(HealthDay News) – Varenicline can increase smoking cessation rates in smokers with stable depression, without worsening depression or anxiety, according to a study published in the Sept. 17 issue of the Annals of Internal Medicine.

Robert M. Anthenelli, MD, from the University of California in San Diego, and colleagues conducted a phase 4, multicenter trial in which 525 adult smokers with stably treated current or past major depression (with no recent cardiovascular events) were randomized to receive varenicline (1mg twice daily) or placebo for 12 weeks, with a 40-week non-treatment follow-up phase. Carbon monoxide-confirmed continuous abstinence rate (CAR) for weeks nine to 12 was the primary outcome of interest.
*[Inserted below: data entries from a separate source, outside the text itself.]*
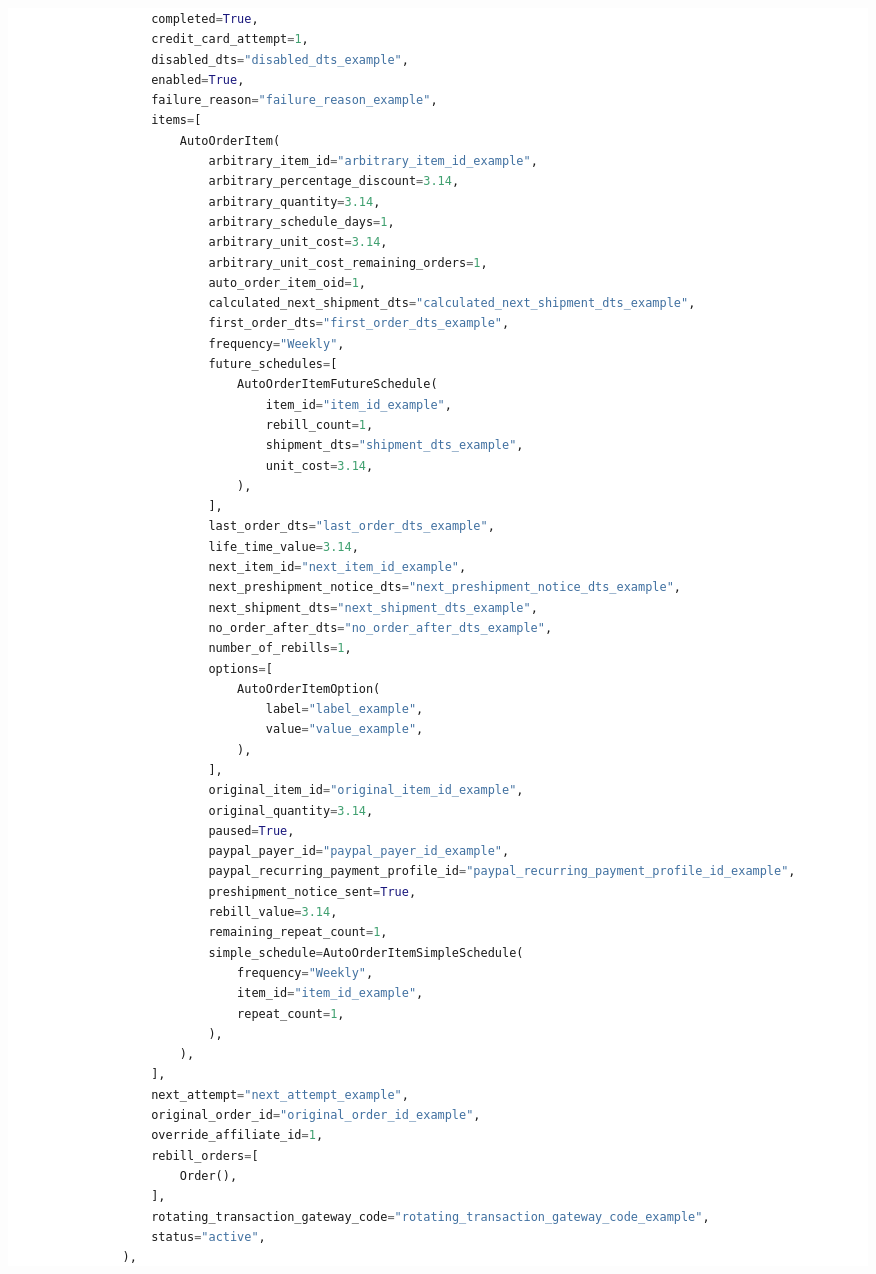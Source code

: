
```python
                    completed=True,
                    credit_card_attempt=1,
                    disabled_dts="disabled_dts_example",
                    enabled=True,
                    failure_reason="failure_reason_example",
                    items=[
                        AutoOrderItem(
                            arbitrary_item_id="arbitrary_item_id_example",
                            arbitrary_percentage_discount=3.14,
                            arbitrary_quantity=3.14,
                            arbitrary_schedule_days=1,
                            arbitrary_unit_cost=3.14,
                            arbitrary_unit_cost_remaining_orders=1,
                            auto_order_item_oid=1,
                            calculated_next_shipment_dts="calculated_next_shipment_dts_example",
                            first_order_dts="first_order_dts_example",
                            frequency="Weekly",
                            future_schedules=[
                                AutoOrderItemFutureSchedule(
                                    item_id="item_id_example",
                                    rebill_count=1,
                                    shipment_dts="shipment_dts_example",
                                    unit_cost=3.14,
                                ),
                            ],
                            last_order_dts="last_order_dts_example",
                            life_time_value=3.14,
                            next_item_id="next_item_id_example",
                            next_preshipment_notice_dts="next_preshipment_notice_dts_example",
                            next_shipment_dts="next_shipment_dts_example",
                            no_order_after_dts="no_order_after_dts_example",
                            number_of_rebills=1,
                            options=[
                                AutoOrderItemOption(
                                    label="label_example",
                                    value="value_example",
                                ),
                            ],
                            original_item_id="original_item_id_example",
                            original_quantity=3.14,
                            paused=True,
                            paypal_payer_id="paypal_payer_id_example",
                            paypal_recurring_payment_profile_id="paypal_recurring_payment_profile_id_example",
                            preshipment_notice_sent=True,
                            rebill_value=3.14,
                            remaining_repeat_count=1,
                            simple_schedule=AutoOrderItemSimpleSchedule(
                                frequency="Weekly",
                                item_id="item_id_example",
                                repeat_count=1,
                            ),
                        ),
                    ],
                    next_attempt="next_attempt_example",
                    original_order_id="original_order_id_example",
                    override_affiliate_id=1,
                    rebill_orders=[
                        Order(),
                    ],
                    rotating_transaction_gateway_code="rotating_transaction_gateway_code_example",
                    status="active",
                ),
```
The researchers found that, compared to those receiving placebo, varenicline-treated participants had significantly higher CARs at weeks 9–12 (35.9% vs. 15.6%; odds ratio [OR], 3.35), 9–24 (25% vs. 12.3%; OR, 2.53), and 9–52 (20.3% vs. 10.4%; OR, 2.36). The groups did not significantly differ with respect to clinically significant or worsening of depression or anxiety. Nausea was the most frequent adverse event (27% for varenicline and 10.4% for placebo). During the non-treatment phase, two varenicline-group participants died.

“Varenicline increased smoking cessation in smokers with stably treated current or past depression without exacerbating depression or anxiety,” the authors write.

The study was funded by Pfizer, the manufacturer of varenicline.